Functional performance-based tests like the Timed Up and Go test (TUG) and its subtasks have been associated with fall risk, future disability, nursing home admission, and other poor outcomes in older adults. However, a single measurement in the laboratory may not fully reflect the subject’s condition and everyday performance. To begin to validate an approach based on long-term, continuous monitoring, we investigated the sit-to-walk and walk-to-sit transitions performed spontaneously and naturally during daily living.Methods:
Thirty young adults, 38 older adults, and 33 elderly (idiopathic) fallers were studied. After evaluating mobility and functional performance in the laboratory, participants wore an accelerometer on their lower back for 3 days. We analyzed the sit-to-walk and walk-to-sit transitions using temporal and distribution-related features. Machine learning algorithms assessed the feature set’s ability to discriminate between the different cohorts.Results:
5,027 transitions were analyzed.

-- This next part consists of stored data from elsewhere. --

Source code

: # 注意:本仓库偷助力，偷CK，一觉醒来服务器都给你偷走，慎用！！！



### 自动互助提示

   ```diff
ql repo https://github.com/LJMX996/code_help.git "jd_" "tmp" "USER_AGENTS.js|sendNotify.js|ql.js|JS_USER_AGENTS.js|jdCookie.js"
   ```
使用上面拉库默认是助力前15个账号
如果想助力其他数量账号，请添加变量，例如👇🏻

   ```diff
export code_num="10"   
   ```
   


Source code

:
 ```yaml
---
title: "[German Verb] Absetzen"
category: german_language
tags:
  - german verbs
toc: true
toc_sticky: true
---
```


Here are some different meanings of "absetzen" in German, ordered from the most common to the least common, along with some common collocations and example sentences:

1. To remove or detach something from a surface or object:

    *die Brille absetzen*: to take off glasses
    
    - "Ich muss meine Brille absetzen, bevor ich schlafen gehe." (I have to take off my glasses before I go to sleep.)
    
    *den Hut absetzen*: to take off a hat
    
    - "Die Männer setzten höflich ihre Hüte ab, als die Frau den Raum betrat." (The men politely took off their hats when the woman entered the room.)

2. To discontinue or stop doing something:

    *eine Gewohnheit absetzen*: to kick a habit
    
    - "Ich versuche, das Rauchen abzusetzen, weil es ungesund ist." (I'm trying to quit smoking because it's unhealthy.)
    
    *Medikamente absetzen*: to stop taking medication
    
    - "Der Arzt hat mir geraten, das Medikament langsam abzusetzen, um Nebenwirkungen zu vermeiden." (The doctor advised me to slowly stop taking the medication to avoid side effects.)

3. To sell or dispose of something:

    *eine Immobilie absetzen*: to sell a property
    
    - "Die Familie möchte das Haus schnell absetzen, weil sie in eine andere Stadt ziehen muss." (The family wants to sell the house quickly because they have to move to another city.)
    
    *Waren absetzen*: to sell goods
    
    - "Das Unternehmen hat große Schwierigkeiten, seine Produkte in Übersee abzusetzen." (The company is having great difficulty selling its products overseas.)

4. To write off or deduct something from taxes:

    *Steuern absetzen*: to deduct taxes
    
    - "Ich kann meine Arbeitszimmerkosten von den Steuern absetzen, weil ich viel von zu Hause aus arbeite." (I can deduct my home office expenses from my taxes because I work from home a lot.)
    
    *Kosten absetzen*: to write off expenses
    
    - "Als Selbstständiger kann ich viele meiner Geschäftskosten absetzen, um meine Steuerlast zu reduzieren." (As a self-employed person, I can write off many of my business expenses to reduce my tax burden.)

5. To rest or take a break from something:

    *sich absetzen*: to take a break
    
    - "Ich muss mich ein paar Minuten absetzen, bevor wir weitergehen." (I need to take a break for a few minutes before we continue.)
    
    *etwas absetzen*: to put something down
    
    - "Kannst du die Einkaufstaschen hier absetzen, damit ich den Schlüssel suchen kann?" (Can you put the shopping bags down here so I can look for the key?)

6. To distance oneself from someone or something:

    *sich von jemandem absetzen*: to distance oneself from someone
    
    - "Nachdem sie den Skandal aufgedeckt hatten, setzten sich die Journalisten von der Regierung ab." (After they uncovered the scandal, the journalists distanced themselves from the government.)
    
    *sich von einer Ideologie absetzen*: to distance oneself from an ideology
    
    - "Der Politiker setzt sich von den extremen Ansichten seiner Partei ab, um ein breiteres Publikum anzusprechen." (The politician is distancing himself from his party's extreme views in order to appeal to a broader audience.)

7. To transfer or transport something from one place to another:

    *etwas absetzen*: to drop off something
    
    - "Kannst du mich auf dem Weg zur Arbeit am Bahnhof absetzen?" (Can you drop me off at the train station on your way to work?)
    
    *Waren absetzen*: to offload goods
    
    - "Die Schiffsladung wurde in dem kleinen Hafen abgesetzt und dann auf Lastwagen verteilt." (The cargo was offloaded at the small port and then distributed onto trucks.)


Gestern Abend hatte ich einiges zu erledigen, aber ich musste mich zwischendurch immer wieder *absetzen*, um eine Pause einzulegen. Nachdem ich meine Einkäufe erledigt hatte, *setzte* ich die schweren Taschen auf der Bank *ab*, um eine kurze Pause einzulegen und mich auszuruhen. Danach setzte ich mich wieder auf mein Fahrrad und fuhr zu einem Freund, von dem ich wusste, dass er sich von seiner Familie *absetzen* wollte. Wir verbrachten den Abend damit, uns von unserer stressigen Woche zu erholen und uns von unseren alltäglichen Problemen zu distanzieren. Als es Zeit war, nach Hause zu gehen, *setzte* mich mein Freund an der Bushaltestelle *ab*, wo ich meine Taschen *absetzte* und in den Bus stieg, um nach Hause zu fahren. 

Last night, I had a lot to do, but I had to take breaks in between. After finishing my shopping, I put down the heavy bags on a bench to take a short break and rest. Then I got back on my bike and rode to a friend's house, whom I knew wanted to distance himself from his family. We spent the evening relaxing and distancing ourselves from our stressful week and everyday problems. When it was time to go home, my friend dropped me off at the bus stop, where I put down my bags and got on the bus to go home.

Significant differences were observed between the young and older adults (p < .044) and between the fallers and older adults (p < .032). Machine learning algorithms classified the young and older adult with an accuracy of about 98% and the fallers and the older adults at 88%, which was better than the results achieved using traditional laboratory assessments (~72%).Conclusions:
Features extracted from the multiple transitions recorded during daily living apparently reflect changes associated with aging and fall risk. Long-term monitoring of temporal features and their distribution may be helpful to provide a more complete and accurate assessment of the effects of aging and fall risk on daily function and mobility.